LB: I never thought that I would want to write or sing about losing Dylan. Just the thought was abhorrent to me. After a year I tried but thought it was terrible. Then I found a way to do it in the second year and it was much longer before I would let anyone hear this. We kept it very fresh in the studio because I thought that if we were going to do this, I wanted the listeners to feel the truth of my intention.
GM: The EP, available on Bandcamp, is a fundraiser for St. Jude Childen’s Research Hospital, who are doing wonderful things with Ukrainian children, where they flew to Poland to get the Ukrainian children and fly them to Memphis for their cancer treatments.

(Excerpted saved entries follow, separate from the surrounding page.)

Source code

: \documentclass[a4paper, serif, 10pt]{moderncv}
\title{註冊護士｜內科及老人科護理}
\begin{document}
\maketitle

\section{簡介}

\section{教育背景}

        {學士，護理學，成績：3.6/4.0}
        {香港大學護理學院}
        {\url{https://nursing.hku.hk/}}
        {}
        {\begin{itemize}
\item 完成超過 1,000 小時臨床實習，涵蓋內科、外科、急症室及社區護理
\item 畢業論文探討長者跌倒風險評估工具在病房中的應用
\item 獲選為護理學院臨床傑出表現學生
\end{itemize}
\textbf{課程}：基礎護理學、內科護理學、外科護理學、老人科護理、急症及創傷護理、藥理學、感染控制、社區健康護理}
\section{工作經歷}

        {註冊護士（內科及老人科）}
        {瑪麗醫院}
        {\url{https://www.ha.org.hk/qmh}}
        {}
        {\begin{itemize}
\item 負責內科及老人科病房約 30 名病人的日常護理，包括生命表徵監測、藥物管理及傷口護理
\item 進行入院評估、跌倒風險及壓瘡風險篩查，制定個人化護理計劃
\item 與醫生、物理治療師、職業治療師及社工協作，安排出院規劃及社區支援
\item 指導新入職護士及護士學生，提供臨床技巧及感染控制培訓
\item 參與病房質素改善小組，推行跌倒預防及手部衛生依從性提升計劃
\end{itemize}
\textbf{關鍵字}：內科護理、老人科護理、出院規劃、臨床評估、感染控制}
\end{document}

LB: That is fantastic. Ever since Dylan’s passing, I had been thinking, what could be worse than your adult child going through this? I think having a young child going through a cancer related disease would be so difficult. The idea that they take the parents in is wonderful so that the child isn’t just in the hospital alone with family being so far away. I was pleased to be able to send them a big check, because in the first couple of weeks, from supporters like you and Donna, and others, we did well, and it was a good feeling to be able to do something in your kid’s name.
SM: They also sent a beautiful card to us. Lisa and I thank you so much for your coverage of our music over the years. I know you and Lisa go back to her 1978 album debut.
LB: Yes, thank you so much again for this Goldmine Mother’s Day article to go with the rest of your coverage and we thank you for remembering Dylan with us.